Atomistic and Coarse-Grained MD Simulation Studies of the Energetics and Interactions of Regulatory Dib1 Protein Inside a Highly Dynamic Pre-Catalytic Spliceosomal Macromolecular Complex Preceding Pre-Messenger RNA Splicing in Eukaryotic Cells

The spliceosome is a complex RNA/protein macromolecular machine responsible for catalyzing the removal of introns from pre-messenger RNA in eukaryotic cells.

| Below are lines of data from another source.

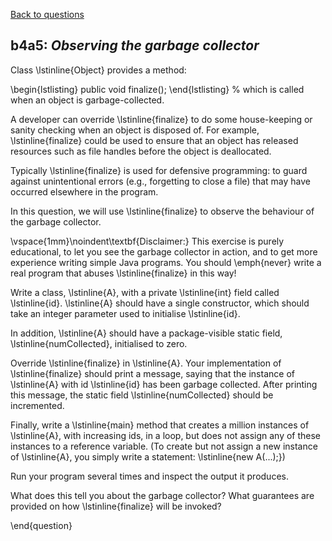 [Back to questions](../README.md)

## b4a5: *Observing the garbage collector*

Class \lstinline{Object} provides a method:

\begin{lstlisting}
public void finalize();
\end{lstlisting}
%
which is called when an object is garbage-collected.

A developer can override \lstinline{finalize} to do some house-keeping or sanity checking when an object is disposed of.  For example, \lstinline{finalize}
could be used to ensure that an object has released resources such as file handles before the object is deallocated.

Typically \lstinline{finalize} is used for defensive programming: to guard against unintentional errors (e.g., forgetting to close a file)
that may have occurred elsewhere in
the program.

In this question, we will use \lstinline{finalize} to observe the behaviour of the garbage collector.

\vspace{1mm}\noindent\textbf{Disclaimer:} This exercise is purely educational, to let you see the garbage collector in action,
and to get more experience writing simple Java programs.  You should \emph{never} write a real program that abuses \lstinline{finalize} in this way!

Write a class, \lstinline{A}, with a private \lstinline{int} field called \lstinline{id}.  \lstinline{A} should have a single constructor, which
should take an integer parameter used to initialise \lstinline{id}.

In addition, \lstinline{A} should have a package-visible static field, \lstinline{numCollected}, initialised to zero.

Override \lstinline{finalize} in \lstinline{A}.  Your implementation of \lstinline{finalize} should print a message, saying that the instance of \lstinline{A}
with id \lstinline{id} has been garbage collected.  After printing this message, the static field \lstinline{numCollected} should be incremented.

Finally, write a \lstinline{main} method that creates a million instances of \lstinline{A}, with increasing ids, in a loop, but does not assign any of these instances to a reference variable.  (To create but not assign a new instance of \lstinline{A}, you simply write a statement: \lstinline{new A(...);})

Run your program several times and inspect the output it produces.

What does this tell you about the garbage collector?  What guarantees are provided on how \lstinline{finalize} will be invoked?

\end{question}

As part of the highly dynamic spliceosome assembly pathway, the key protein Dib1 must depart the pre-catalytic B complex prior to pre-mRNA splicing. Experimentally, we have identified several Dib1 temperature-sensitive mutants that disrupt splicing activity and spliceosome assembly. However, the molecular mechanisms underlying how these mutations perturb protein-protein and protein-RNA interactions in the B complex are not known. Using 200ns of atomistic and 2µs of coarse-grained MD simulations, the interactions between Dib1 and its neighboring molecules were determined for spliceosomal B complexes containing wild-type and mutant Dib1 at conditions similar to biochemical experiments. We observed specific changes in the interaction energy, residue-contact, and hydrogen-bonding propensity at the interfacial region between Dib1 and neighboring RNAs and proteins. Our results offer an explanation for the experimental finding that the Dib1 mutations disrupt the transition from B to B^act complexes in the splicing pathway.